本発明において、好ましくは、前記給湯装置から湯水が送られてくるときには、この湯水を浴槽に向かわせる一方、前記給湯装置において発生したドレインが前記給湯装置から送られてくるときには、このドレインを浴室の排水パンに排水させるための流路切り替え機能を有するドレイン排水ユニットを、さらに備えており、このドレイン排水ユニットが、前記設置対象機器とされている。なお、排水パンに排水させるとは、排水パンに設けられた排水口にドレインを直接排出させる場合も含む。
【0021】
このような構成によれば、本発明の第1の側面によって提供されるブラケットについて述べたのと同様な効果が得られ、浴室貫通具にブラケットを装着することによって、浴室内における設置対象機器の設置作業を容易かつ適切に行なうことが可能である。
【0022】
本発明のその他の特徴および利点は、添付図面を参照して以下に行なう発明の実施の形態の説明から、より明らかになるであろう。
【図面の簡単な説明】
【0023】
【図1】本発明に係る給湯システムの一例を模式的に示す概略説明図である。
【図2】図1に示す給湯システムにおいてドレイン排出動作が実行される場合を模式的に示す要部概略説明図である。

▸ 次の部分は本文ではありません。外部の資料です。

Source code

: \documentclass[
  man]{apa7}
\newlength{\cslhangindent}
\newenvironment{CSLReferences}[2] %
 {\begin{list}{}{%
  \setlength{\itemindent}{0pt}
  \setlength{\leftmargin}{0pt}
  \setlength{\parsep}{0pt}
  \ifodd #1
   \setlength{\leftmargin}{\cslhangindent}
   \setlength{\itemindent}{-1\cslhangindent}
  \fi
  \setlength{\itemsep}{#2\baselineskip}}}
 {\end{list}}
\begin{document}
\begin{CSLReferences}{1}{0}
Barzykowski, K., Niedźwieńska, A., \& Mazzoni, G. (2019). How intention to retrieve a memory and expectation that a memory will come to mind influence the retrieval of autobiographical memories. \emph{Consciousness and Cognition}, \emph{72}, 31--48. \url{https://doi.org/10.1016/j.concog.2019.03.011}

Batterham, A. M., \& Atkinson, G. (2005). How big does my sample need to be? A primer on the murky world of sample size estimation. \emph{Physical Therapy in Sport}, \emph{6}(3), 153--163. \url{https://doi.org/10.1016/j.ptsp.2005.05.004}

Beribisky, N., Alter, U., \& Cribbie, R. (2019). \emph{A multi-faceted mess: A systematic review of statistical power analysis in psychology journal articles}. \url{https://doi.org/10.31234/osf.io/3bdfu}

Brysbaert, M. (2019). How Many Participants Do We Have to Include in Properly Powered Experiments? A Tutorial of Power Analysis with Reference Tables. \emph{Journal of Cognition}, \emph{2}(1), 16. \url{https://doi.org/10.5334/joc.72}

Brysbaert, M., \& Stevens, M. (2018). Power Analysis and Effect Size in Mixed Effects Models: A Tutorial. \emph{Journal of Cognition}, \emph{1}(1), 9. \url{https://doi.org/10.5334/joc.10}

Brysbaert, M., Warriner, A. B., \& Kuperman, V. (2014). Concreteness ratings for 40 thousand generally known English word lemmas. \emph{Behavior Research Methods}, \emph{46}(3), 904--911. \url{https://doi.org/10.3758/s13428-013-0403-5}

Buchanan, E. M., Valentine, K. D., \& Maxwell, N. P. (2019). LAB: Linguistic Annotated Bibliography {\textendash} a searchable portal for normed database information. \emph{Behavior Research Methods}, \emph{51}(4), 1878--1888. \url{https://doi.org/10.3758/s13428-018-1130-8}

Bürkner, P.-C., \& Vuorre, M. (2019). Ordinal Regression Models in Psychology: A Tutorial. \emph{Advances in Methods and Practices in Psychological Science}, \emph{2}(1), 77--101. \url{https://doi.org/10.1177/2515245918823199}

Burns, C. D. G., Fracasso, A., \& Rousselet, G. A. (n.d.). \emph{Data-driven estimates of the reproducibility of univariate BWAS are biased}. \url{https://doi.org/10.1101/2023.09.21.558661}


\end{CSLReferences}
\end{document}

【図3】図1に示す給湯システムおいて用いられるドレイン排水ユニット、ブラケット、およびその取り付け対象部位を示す斜視図である。
【図4】(a)は、図3に示すブラケットおよびその取り付け対象部位を示す正面図であり、(b)は、(a)のIV−IV断面図である。
【図5】図3に示すブラケットを所定部位に装着した状態を示す斜視図である。
【図6】図5の要部正面図である。
【図7】図3に示すブラケットにドレイン排水ユニットを取り付けた状態を示す斜視図である。
【図8】ドレイン排水ユニットの向きを相違させた状態を示す斜視図である。
【図9】(a)〜(c)は、本発明に係るブラケットの他の例を示す要部正面図である。
【図10】(a)は、本発明に係るブラケットの他の例を示す要部正面図であり、(b)は、(a)のX−X端面図であり、(c)は、(a)に示すブラケットの使用状態を示す要部平面断面図である。
【発明を実施するための形態】
【0024】
以下、本発明の好ましい実施の形態について、図面を参照して具体的に説明する。
【0025】
図1に示す給湯システムSは、屋外に設置された給湯装置1、この給湯装置1と浴槽4の循環アダプタ40とを繋ぐ湯水流路Ra,Rb、ドレイン排水ユニット5、およびこのドレイン排水ユニット5を浴室内に設置するためのブラケットBを備えている。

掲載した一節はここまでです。